You keep using the argument “rather than focusing on issues that really matter these days,” and every time you say it, it makes it sound like you believe that, by investigating this crime, it’s the only thing the FBI was doing at the time.

Was it a crime? Was the crime within the jurisdiction of the FBI? If so, then it is the FBI’s responsibility to investigate. If not, then that’s the argument to make.

How can you claim there is no reasonable explanation for enforcing the law? The law was broken. You may not agree with the law, fine. Argue why the law makes no sense. Argue why unauthorized file sharing shouldn’t be a violation of copyright law (I would hope with a better argument than “it’s going to happen anyway”). But as long as the law is in place, it is not unreasonable to expect that the law will be enforced by those whose job it is to do so.

some old guy (user link) says:

Re: Re: Re: Why are you still confused?

In a democracy, the mob is supposed to make the laws. When the laws are made without the mobs consent, the laws are not obeyed. It’s very simple actually.

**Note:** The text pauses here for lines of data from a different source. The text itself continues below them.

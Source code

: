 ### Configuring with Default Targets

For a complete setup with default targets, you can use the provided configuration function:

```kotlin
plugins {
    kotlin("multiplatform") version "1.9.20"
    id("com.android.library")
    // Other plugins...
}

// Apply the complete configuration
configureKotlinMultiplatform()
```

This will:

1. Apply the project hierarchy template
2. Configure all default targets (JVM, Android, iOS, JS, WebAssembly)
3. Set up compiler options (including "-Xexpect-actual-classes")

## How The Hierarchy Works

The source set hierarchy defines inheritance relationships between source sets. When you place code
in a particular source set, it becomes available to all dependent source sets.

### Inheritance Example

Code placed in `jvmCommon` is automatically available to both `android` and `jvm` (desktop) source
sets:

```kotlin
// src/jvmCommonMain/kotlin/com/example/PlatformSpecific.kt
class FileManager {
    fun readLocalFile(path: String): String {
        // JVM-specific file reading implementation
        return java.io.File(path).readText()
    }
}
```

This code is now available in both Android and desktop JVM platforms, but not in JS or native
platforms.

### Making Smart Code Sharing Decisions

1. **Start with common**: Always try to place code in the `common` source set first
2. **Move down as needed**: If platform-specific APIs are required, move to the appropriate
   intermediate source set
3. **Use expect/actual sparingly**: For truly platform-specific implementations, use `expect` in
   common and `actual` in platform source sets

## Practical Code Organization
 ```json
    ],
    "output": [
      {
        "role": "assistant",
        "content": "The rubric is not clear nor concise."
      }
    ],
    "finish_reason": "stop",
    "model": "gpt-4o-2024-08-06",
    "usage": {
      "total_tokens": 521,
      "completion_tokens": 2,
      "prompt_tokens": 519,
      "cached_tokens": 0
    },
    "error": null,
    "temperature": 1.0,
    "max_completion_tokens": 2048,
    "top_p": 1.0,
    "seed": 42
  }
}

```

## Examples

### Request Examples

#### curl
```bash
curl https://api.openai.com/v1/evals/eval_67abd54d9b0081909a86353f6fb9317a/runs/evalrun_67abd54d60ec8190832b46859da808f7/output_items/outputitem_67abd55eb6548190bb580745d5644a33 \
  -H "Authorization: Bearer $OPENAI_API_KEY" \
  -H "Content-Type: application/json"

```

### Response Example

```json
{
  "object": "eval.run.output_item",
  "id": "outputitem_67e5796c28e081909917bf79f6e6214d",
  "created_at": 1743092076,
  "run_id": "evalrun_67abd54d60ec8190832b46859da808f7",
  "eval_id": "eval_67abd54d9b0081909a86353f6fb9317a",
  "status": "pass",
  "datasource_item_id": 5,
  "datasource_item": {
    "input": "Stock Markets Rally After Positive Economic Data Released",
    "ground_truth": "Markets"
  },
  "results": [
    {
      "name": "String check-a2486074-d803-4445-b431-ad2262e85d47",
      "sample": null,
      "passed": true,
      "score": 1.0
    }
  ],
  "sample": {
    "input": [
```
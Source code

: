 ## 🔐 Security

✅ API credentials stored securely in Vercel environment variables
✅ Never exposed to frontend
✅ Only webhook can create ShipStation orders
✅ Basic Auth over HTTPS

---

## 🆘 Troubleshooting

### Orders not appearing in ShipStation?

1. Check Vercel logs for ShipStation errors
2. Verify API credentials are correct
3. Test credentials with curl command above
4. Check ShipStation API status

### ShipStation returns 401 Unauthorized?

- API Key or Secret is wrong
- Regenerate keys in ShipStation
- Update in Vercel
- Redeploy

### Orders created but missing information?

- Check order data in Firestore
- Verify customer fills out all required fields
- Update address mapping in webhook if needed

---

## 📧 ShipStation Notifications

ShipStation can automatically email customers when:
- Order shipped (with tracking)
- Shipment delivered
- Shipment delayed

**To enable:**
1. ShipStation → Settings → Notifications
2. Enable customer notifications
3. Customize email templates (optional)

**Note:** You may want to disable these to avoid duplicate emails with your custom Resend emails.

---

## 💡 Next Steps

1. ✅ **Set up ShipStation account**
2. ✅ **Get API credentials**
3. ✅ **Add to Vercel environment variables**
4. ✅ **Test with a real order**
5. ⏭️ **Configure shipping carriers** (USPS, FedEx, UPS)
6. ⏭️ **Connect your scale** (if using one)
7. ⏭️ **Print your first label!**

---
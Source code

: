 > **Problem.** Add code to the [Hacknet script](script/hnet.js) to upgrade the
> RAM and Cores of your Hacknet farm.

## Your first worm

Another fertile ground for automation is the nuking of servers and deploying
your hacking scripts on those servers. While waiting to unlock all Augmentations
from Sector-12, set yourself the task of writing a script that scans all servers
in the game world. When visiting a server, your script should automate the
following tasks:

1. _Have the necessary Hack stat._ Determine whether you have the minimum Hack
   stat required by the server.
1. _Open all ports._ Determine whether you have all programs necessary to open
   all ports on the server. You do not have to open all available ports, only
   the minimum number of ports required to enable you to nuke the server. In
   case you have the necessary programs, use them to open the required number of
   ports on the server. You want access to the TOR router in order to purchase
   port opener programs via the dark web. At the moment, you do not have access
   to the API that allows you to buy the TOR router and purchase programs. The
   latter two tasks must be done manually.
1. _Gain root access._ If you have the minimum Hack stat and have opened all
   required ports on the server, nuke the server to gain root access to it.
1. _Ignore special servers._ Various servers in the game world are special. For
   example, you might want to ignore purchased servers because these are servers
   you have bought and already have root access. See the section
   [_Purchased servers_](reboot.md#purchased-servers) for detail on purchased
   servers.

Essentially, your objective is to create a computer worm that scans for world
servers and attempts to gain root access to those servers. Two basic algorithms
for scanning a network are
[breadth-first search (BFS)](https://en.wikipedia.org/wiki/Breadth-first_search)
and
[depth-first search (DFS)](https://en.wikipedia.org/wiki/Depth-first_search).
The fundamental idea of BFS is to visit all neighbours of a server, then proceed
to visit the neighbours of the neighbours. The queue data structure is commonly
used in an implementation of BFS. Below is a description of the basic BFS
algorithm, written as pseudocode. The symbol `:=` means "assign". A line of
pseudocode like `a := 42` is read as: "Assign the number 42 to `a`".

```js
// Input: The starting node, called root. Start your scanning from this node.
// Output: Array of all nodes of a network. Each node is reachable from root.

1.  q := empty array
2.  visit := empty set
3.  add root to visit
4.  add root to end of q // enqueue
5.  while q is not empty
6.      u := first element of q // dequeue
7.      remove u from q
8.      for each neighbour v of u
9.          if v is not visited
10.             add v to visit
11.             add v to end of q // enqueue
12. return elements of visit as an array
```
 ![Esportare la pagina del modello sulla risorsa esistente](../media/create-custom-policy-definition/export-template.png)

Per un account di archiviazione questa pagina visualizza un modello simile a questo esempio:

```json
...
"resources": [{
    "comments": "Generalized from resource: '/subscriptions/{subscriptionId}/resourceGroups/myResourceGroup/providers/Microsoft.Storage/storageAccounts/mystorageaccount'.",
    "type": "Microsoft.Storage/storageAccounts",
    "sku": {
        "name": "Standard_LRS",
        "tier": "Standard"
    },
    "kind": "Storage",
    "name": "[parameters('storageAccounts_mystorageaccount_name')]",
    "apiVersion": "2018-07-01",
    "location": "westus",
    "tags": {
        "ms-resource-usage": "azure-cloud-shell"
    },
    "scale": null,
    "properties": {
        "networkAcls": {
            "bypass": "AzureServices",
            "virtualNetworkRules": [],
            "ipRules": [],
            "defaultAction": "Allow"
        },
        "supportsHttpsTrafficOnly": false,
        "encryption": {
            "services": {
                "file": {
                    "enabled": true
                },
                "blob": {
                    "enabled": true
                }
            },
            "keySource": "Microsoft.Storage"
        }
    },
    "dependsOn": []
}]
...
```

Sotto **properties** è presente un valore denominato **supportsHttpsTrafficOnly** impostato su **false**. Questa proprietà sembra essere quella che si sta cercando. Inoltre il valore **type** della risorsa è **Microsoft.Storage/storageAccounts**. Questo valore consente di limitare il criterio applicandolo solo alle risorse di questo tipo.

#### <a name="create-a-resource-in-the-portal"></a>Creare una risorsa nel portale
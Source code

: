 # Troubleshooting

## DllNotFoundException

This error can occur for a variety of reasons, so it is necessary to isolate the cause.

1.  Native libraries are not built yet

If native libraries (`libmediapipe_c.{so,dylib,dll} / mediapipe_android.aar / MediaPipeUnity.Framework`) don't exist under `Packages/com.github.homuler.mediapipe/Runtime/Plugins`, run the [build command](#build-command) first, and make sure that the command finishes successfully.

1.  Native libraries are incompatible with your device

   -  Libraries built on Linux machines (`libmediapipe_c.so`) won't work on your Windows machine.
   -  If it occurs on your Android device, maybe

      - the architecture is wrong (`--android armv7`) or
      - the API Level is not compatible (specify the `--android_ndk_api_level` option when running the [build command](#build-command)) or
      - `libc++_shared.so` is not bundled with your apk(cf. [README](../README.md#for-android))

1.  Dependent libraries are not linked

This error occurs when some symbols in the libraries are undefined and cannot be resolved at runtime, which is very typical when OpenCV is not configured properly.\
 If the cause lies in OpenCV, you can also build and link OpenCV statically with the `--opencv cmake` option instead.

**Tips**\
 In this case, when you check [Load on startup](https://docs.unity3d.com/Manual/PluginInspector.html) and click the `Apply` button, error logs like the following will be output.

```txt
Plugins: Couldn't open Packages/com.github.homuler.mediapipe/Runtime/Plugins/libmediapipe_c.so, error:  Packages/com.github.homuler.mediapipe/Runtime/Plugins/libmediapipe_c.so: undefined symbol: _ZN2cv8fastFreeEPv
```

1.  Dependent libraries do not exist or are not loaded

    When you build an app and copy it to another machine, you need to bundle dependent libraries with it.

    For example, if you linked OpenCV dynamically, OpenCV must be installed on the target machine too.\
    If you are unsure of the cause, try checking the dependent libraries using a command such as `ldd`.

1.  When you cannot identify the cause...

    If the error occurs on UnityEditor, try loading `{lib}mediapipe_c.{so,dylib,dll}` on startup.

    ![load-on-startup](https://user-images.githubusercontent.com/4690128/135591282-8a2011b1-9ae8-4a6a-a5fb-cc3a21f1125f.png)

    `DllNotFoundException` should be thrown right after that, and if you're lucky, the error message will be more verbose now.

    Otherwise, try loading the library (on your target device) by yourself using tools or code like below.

The people demand the benefits that technology brings about. They will not be denied because an old industry doesn’t like it.

Doombringer says:

The question is like Mike said...

Why isn’t anyone demanding that we put the FBI agents who spent taxpayer money on this behind bars for even longer? Exactly, these little piggies who are doing the RIAA’s dirty work should be thrown in jail, because, in the state of the world we live in, wih pedophiles and murderers everywhere your turn, I know the FBI has better shit to do than harass some computer nerd who is file sharing. Go catch a real criminal you fascists.

chris says:



506. Criminal offenses4
(a) Criminal Infringement. —

(1) In general. — Any person who willfully infringes a copyright shall be punished as provided under section 2319 of title 18, if the infringement was committed —

(A) for purposes of commercial advantage or private financial gain;

(B) by the reproduction or distribution, including by electronic means, during any 180-day period, of 1 or more copies or phonorecords of 1 or more copyrighted works, which have a total retail value of more than $1,000; or

(C) by the distribution of a work being prepared for commercial distribution, by making it available on a computer network accessible to members of the public, if such person knew or should have known that the work was intended for commercial distribution.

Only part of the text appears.